Open Mic For Poets at Queens Central Library
89-11 Merrick Blvd, Jamaica, NY 11432
Select Sundays, 2-4 pm (Call library for updated dates and times)
Hosted by Micah Eaton Zevin
“This was probably the greatest post-feature ‘chat’ I’ve attended. Here’s to ‘pink wind’ and ‘horizontal lightning.'” – Some guy in the front row, who showed up late
I’m still adjusting to the Staten Island time zone difference. But as of now, I realize the two hour travel time period I gave myself, when travelling from the Harlem area to Queens, won’t work for the forgotten borough.
I arrived super late for the Open Mic for Poets at Queens Central Library. The open mic was already over and the feature poet, Laurie Stone, had concluded her reading. When I walked in she was engaged in a fireside chat with the audience. (The fireplace was a podium.)
In a short amount of time–maybe 15 minutes of “I’m officially off the clock, but I’ll keep on going if you want”–Stone gave an impromptu writing workshop that could give a $20 Gotham Writers’ drop-in session a run for its money. The host, Micah, sums it up nicely in a single sentence: “Laurie Stone…sharing stories and imparting advice on craft.”
Speaking of sentences, Stone said the goal of one’s writing should be to make every sentence interesting. “What makes a sentence interesting?” she rhetorically added.
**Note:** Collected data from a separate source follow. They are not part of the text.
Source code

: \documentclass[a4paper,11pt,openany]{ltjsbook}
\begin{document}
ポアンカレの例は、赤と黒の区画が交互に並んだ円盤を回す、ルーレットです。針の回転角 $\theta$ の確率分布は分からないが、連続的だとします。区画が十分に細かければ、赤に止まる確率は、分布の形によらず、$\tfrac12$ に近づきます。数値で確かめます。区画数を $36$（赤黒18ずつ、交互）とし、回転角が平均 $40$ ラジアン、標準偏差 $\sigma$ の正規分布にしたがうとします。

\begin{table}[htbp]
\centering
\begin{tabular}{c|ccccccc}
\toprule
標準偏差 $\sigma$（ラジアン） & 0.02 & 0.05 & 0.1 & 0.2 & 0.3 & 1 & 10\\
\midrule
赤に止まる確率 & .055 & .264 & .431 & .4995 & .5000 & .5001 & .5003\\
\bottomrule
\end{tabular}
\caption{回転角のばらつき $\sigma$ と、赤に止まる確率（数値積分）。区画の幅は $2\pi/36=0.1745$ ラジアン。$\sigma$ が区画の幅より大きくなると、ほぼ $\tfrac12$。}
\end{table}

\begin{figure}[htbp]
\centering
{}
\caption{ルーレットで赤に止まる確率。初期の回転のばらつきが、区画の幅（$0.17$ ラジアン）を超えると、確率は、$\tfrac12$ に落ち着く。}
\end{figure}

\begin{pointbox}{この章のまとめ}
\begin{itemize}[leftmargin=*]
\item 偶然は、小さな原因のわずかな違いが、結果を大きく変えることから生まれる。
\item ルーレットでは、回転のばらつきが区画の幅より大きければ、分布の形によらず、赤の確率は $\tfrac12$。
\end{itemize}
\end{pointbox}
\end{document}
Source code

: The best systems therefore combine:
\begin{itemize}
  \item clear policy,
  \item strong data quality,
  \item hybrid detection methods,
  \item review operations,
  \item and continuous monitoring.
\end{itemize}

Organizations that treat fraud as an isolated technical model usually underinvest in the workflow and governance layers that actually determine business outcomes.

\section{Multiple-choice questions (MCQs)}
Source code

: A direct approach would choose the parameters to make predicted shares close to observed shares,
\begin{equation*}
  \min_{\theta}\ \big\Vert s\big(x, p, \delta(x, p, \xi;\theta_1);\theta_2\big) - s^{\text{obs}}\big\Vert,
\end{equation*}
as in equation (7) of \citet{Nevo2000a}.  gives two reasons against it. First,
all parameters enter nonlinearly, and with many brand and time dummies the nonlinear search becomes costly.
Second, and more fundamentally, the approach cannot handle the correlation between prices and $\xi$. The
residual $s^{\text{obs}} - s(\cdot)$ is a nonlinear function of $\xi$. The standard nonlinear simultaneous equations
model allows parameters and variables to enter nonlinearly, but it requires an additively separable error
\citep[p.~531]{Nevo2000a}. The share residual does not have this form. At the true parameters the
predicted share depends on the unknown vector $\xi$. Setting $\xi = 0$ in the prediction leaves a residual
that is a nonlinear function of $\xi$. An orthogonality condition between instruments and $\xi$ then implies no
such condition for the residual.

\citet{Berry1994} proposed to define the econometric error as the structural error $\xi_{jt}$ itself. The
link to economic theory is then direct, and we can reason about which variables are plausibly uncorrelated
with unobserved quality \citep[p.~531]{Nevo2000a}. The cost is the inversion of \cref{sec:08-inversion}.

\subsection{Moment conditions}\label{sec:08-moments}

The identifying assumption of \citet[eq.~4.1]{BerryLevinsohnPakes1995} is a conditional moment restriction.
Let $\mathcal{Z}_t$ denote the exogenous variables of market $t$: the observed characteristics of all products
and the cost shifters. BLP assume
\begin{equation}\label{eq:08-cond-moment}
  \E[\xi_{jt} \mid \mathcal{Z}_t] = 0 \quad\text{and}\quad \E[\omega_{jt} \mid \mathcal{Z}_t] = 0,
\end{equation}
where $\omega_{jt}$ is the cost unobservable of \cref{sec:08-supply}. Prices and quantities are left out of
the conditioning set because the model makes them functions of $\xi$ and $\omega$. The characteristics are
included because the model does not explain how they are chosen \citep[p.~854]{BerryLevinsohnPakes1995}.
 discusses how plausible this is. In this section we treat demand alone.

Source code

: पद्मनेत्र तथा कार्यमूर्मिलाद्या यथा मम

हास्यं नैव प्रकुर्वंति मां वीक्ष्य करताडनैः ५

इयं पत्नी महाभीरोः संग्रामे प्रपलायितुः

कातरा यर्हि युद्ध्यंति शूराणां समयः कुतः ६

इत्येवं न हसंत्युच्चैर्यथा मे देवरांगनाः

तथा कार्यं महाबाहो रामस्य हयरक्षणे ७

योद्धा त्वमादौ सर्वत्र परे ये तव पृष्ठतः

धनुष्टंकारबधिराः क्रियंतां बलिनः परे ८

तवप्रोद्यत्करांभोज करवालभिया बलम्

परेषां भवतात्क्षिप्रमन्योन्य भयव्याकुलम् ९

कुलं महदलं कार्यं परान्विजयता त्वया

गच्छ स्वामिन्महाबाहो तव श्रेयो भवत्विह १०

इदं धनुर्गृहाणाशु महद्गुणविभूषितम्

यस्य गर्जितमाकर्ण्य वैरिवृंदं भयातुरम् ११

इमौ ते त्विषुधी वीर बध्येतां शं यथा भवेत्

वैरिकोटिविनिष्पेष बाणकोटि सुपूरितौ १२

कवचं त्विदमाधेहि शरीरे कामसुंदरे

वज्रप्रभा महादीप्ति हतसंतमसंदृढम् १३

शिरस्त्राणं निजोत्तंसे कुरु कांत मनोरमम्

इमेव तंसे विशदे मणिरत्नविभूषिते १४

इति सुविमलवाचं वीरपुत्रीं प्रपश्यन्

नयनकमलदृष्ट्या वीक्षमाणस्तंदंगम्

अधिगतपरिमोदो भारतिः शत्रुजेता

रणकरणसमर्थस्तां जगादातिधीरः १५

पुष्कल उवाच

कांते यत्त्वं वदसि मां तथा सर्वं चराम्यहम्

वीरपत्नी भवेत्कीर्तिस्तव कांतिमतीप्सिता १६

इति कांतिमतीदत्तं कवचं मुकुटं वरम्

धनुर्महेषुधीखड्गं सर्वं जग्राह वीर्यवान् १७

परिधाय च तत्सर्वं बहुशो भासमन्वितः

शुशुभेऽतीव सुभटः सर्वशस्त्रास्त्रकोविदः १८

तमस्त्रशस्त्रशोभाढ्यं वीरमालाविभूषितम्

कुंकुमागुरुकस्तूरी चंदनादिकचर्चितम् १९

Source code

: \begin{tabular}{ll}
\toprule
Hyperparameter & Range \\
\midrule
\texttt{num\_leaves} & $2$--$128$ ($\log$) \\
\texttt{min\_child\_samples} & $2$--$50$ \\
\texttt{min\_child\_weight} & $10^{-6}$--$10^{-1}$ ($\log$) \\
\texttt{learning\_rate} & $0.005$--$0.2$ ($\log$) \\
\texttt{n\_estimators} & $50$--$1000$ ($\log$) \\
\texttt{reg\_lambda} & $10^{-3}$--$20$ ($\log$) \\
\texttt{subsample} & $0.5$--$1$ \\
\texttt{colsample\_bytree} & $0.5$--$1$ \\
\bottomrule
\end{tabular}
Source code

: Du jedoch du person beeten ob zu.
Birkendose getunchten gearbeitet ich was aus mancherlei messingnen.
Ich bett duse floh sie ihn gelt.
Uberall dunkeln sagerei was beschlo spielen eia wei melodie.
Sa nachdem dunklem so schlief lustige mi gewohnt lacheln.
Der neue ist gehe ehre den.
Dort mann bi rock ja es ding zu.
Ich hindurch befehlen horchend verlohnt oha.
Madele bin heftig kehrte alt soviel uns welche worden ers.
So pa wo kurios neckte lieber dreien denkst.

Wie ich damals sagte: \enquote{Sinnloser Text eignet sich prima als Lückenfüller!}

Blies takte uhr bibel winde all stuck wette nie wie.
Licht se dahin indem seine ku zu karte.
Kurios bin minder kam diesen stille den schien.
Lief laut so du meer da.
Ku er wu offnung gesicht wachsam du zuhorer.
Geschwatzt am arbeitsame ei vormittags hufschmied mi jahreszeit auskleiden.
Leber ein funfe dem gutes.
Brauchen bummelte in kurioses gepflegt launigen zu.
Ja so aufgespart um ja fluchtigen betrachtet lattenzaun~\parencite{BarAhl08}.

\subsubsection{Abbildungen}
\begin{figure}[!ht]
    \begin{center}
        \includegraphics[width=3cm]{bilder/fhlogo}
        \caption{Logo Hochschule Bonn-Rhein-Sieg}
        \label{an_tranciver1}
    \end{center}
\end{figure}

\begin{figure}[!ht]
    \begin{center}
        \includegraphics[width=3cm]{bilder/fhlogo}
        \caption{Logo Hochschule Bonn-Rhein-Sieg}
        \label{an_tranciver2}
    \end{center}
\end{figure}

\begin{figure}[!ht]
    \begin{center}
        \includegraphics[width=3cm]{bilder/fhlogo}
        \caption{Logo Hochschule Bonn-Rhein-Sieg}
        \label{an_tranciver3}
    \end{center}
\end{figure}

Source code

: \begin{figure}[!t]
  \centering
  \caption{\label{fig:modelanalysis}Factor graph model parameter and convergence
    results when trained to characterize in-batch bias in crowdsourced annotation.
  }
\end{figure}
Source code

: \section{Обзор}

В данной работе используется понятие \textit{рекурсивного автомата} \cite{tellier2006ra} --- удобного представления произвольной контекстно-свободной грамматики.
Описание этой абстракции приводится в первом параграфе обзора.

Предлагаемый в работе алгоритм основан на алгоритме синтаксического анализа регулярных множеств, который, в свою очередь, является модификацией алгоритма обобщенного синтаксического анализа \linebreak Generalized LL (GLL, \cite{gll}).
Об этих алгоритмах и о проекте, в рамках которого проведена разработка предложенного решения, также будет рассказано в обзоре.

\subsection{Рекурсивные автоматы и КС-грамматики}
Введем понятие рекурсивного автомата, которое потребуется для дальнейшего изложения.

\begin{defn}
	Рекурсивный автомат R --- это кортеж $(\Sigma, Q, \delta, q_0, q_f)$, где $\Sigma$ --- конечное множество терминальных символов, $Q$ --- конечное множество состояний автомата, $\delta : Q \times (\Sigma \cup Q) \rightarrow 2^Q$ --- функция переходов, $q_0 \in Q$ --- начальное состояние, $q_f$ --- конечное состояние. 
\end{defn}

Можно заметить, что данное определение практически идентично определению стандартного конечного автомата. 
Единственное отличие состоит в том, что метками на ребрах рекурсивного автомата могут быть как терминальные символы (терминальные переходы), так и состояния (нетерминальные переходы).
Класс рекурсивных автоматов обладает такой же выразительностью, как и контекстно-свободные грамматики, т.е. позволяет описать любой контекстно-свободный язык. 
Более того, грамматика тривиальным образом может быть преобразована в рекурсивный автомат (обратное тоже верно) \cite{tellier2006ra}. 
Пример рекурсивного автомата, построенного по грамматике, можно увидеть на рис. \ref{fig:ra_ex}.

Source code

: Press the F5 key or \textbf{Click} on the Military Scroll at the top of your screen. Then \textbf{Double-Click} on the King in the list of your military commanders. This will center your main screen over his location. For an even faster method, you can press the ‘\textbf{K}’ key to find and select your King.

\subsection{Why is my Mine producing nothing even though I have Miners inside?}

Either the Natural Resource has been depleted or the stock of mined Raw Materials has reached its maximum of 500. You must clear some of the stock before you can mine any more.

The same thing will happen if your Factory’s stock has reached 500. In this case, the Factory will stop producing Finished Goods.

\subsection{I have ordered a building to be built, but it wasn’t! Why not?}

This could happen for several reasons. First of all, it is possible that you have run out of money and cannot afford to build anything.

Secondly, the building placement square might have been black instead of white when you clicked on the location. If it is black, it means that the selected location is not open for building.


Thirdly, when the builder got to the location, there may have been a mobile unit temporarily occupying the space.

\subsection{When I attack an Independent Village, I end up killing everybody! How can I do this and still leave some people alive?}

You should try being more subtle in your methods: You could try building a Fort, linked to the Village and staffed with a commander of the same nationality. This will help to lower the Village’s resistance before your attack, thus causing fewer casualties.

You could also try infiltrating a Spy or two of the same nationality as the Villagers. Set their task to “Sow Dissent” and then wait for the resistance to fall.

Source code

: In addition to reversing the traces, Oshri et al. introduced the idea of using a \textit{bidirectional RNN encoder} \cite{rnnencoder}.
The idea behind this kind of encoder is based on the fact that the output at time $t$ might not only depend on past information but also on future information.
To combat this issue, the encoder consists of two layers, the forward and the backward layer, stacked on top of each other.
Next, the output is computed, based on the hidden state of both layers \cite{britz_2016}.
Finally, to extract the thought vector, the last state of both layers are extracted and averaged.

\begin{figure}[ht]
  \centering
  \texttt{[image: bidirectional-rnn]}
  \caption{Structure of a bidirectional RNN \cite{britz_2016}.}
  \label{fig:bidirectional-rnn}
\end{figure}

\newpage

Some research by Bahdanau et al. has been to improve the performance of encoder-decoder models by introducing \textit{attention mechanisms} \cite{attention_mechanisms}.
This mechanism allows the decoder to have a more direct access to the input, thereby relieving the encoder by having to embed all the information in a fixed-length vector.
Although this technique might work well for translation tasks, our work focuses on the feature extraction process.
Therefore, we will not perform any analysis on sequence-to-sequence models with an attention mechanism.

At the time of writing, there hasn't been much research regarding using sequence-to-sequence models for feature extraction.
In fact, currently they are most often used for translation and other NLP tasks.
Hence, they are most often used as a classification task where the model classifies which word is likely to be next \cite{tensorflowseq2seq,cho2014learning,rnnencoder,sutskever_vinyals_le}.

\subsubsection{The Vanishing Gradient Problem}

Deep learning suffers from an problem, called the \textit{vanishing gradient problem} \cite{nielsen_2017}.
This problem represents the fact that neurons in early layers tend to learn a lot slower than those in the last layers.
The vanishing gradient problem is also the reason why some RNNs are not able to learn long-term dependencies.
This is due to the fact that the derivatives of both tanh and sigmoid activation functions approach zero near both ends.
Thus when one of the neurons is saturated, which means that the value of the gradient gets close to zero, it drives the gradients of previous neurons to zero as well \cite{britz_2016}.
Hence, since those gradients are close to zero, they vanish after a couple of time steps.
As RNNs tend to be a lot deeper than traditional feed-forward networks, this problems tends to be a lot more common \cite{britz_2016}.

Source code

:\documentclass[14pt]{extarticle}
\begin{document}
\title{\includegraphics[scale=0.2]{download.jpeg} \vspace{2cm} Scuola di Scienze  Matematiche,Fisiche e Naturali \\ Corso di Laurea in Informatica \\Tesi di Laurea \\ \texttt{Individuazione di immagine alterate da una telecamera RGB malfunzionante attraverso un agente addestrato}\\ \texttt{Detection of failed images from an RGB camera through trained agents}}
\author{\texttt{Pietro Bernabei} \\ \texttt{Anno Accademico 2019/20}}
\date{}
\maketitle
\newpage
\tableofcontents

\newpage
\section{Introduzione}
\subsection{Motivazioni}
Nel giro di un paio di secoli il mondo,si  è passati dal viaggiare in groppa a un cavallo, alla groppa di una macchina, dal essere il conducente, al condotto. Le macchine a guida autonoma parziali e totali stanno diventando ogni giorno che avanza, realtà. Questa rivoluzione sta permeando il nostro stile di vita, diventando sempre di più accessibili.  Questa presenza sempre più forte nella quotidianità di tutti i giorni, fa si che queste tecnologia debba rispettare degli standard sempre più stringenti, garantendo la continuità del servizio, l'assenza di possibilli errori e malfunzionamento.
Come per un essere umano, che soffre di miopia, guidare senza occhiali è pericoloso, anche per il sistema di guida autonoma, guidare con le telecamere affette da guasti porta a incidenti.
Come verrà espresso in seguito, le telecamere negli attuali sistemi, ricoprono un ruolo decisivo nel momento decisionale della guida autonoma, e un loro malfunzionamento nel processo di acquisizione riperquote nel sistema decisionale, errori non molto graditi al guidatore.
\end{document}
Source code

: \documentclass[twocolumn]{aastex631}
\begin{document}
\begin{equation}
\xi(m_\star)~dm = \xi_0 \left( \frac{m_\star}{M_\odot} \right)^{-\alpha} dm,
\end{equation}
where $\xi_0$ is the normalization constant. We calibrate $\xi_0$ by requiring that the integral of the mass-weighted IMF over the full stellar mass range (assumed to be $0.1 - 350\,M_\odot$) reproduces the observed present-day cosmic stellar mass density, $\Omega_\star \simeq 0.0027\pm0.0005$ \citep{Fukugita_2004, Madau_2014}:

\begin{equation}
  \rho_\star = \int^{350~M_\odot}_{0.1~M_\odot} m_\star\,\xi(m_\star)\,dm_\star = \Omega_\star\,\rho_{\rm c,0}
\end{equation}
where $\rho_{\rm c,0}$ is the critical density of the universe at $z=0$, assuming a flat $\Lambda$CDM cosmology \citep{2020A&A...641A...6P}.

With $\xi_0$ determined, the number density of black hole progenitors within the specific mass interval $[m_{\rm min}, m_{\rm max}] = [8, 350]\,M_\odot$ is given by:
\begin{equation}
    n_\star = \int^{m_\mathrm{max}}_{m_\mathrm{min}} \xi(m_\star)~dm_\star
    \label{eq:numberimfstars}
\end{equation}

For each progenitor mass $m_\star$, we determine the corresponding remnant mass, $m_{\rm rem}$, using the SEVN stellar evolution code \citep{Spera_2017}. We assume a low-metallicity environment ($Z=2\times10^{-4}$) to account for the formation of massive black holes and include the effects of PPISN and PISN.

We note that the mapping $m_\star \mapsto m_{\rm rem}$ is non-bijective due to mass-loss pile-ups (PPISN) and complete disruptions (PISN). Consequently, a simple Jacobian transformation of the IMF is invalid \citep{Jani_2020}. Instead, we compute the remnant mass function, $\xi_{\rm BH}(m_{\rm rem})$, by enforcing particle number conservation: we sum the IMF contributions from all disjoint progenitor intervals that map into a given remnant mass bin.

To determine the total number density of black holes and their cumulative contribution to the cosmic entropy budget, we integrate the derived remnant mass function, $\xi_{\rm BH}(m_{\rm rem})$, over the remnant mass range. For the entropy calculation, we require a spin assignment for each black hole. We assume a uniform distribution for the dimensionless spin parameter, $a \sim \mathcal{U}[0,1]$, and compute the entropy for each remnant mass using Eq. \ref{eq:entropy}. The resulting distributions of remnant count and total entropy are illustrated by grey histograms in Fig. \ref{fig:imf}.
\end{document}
There was also discussion about one’s focus not just being on what’s put in their writing, but also what’s left out. She corrected me on the origin of the writing advice quote “kill your darlings”; I thought it was from Stephen King, but it’s actually from Virginia Woolf.
Some poets huff and puff and get ready to blow up, if they don’t get a chance to get on. (Full Disclosure: In the past, I’ve been that poet.) However, when you come late not getting to go comes with the territory. As a regular attender of this open mic, I can assure you though that anyone who arrives on time definitely gets their *five minutes of fame (or infamy).
[*Note: Unless you’re Andy Warhol reincarnated, NO poet (that’s not a feature) should be up on stage at an open mic for even close to 15 minutes. Nor should a host let them. If your poem(s) total running time is longer than Michael Jackson’s “Thriller” video, you deserve the hook.]
Although I didn’t get a chance to perform a piece today, that’s fine; sometimes the Muse sends you to a place to read, so you can listen. As soon as I heard Stone say “hybrid writing,” it was worth the price of free admission (and the almost three hour trek from Staten Island). It’s a wonderful feeling when you don’t have the word for what it is you do, and someone tells you.
You know what? I should tell you that Stone said much more, but not tell you just yet what that much more is; it would create suspense, which Stone says is important. It’s also important to “be conscious of what you’re writing.” Stone said, it may start off subconsciously, as you’re “harvesting [and] gathering,” but then it becomes conscious as you put it into *form.
[Laurie Stone Writing Tip/Trick: Write the same thing in different forms–essay, journal entry, poem, etc..]
Imagine the form of two deer kissing. That’s what I did, as Stone described her time spent in the Arizona desert where you can find an ancient hieroglyph of two deer kissing. An open mic regular, Randy, mentioned to Stone that he’d “heard stories of people going to deserts in New Mexico to find spiritual reawakening.” Stone’s response was enlightening and educating: “There’s nothing there, so you fill it with whatever you’re looking for.” And New Mexico is high desert, while Arizona is low desert.
Stone spoke about being present in a “very alternative physical landscape,” and witnessing such sights as the pink wind that accompanies a monsoon, or horizontal lightning. “It’s dangerous but you can’t resist it; it’s like a Jackson Pollack painting.”
Laurie Stone is the author of “My Life As an Animal: Stories.” And she once ate a meal with Anthony Bourdain…before he became famous.